→ **AIM OF THE TASK**:
How many lines in the entries below include the word "其要點如左"? Respond with the number only.

→ **Recorded data**:
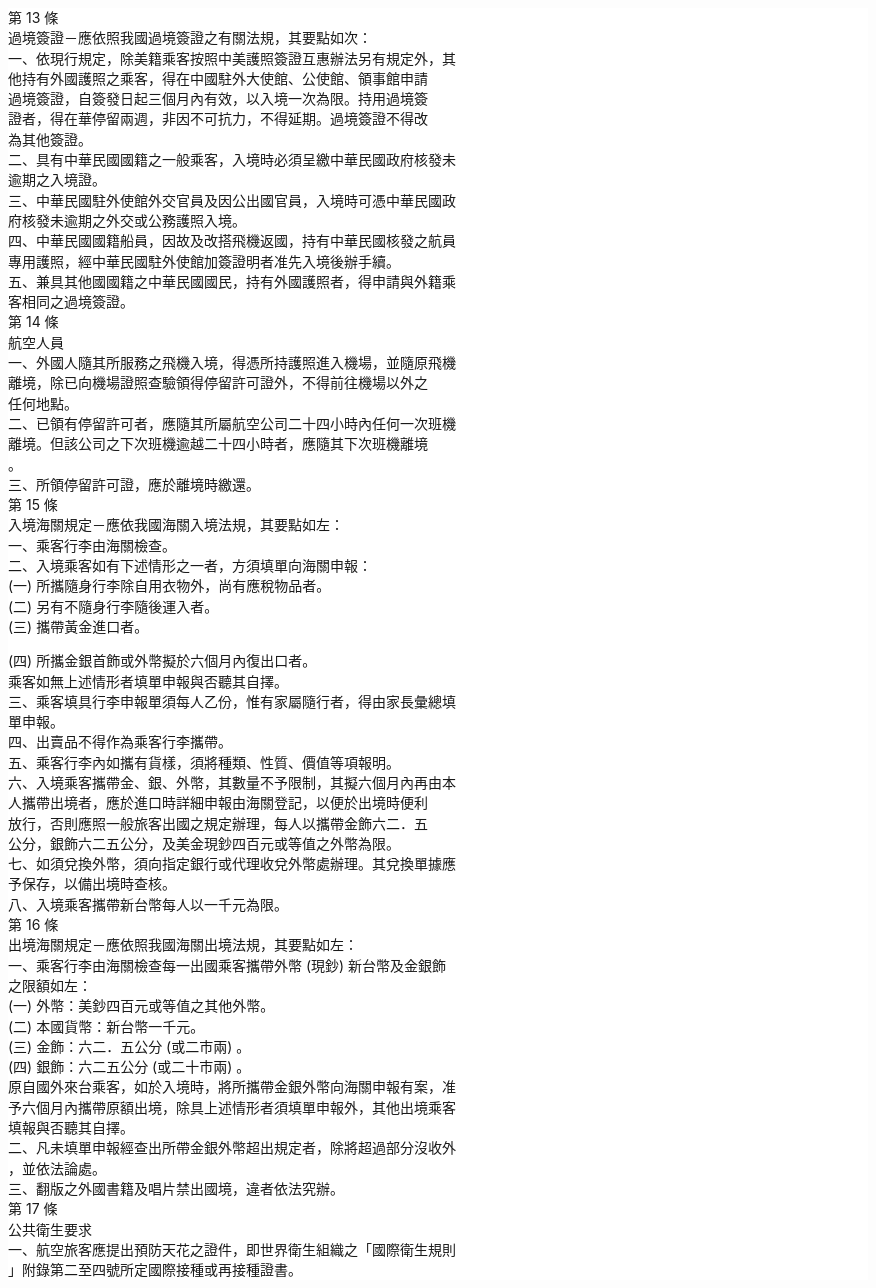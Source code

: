 
第 13 條  
過境簽證－應依照我國過境簽證之有關法規，其要點如次：  
一、依現行規定，除美籍乘客按照中美護照簽證互惠辦法另有規定外，其  
他持有外國護照之乘客，得在中國駐外大使館、公使館、領事館申請  
過境簽證，自簽發日起三個月內有效，以入境一次為限。持用過境簽  
證者，得在華停留兩週，非因不可抗力，不得延期。過境簽證不得改  
為其他簽證。  
二、具有中華民國國籍之一般乘客，入境時必須呈繳中華民國政府核發未  
逾期之入境證。  
三、中華民國駐外使館外交官員及因公出國官員，入境時可憑中華民國政  
府核發未逾期之外交或公務護照入境。  
四、中華民國國籍船員，因故及改搭飛機返國，持有中華民國核發之航員  
專用護照，經中華民國駐外使館加簽證明者准先入境後辦手續。  
五、兼具其他國國籍之中華民國國民，持有外國護照者，得申請與外籍乘  
客相同之過境簽證。  
第 14 條  
航空人員  
一、外國人隨其所服務之飛機入境，得憑所持護照進入機場，並隨原飛機  
離境，除已向機場證照查驗領得停留許可證外，不得前往機場以外之  
任何地點。  
二、已領有停留許可者，應隨其所屬航空公司二十四小時內任何一次班機  
離境。但該公司之下次班機逾越二十四小時者，應隨其下次班機離境  
。  
三、所領停留許可證，應於離境時繳還。  
第 15 條  
入境海關規定－應依我國海關入境法規，其要點如左：  
一、乘客行李由海關檢查。  
二、入境乘客如有下述情形之一者，方須填單向海關申報：  
(一) 所攜隨身行李除自用衣物外，尚有應稅物品者。  
(二) 另有不隨身行李隨後運入者。  
(三) 攜帶黃金進口者。  


(四) 所攜金銀首飾或外幣擬於六個月內復出口者。  
乘客如無上述情形者填單申報與否聽其自擇。  
三、乘客填具行李申報單須每人乙份，惟有家屬隨行者，得由家長彙總填  
單申報。  
四、出賣品不得作為乘客行李攜帶。  
五、乘客行李內如攜有貨樣，須將種類、性質、價值等項報明。  
六、入境乘客攜帶金、銀、外幣，其數量不予限制，其擬六個月內再由本  
人攜帶出境者，應於進口時詳細申報由海關登記，以便於出境時便利  
放行，否則應照一般旅客出國之規定辦理，每人以攜帶金飾六二．五  
公分，銀飾六二五公分，及美金現鈔四百元或等值之外幣為限。  
七、如須兌換外幣，須向指定銀行或代理收兌外幣處辦理。其兌換單據應  
予保存，以備出境時查核。  
八、入境乘客攜帶新台幣每人以一千元為限。  
第 16 條  
出境海關規定－應依照我國海關出境法規，其要點如左：  
一、乘客行李由海關檢查每一出國乘客攜帶外幣 (現鈔) 新台幣及金銀飾  
之限額如左：  
(一) 外幣：美鈔四百元或等值之其他外幣。  
(二) 本國貨幣：新台幣一千元。  
(三) 金飾：六二．五公分 (或二市兩) 。  
(四) 銀飾：六二五公分 (或二十市兩) 。  
原自國外來台乘客，如於入境時，將所攜帶金銀外幣向海關申報有案，准  
予六個月內攜帶原額出境，除具上述情形者須填單申報外，其他出境乘客  
填報與否聽其自擇。  
二、凡未填單申報經查出所帶金銀外幣超出規定者，除將超過部分沒收外  
，並依法論處。  
三、翻版之外國書籍及唱片禁出國境，違者依法究辦。  
第 17 條  
公共衛生要求  
一、航空旅客應提出預防天花之證件，即世界衛生組織之「國際衛生規則  
」附錄第二至四號所定國際接種或再接種證書。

→ **RESPONSE BOX**:
2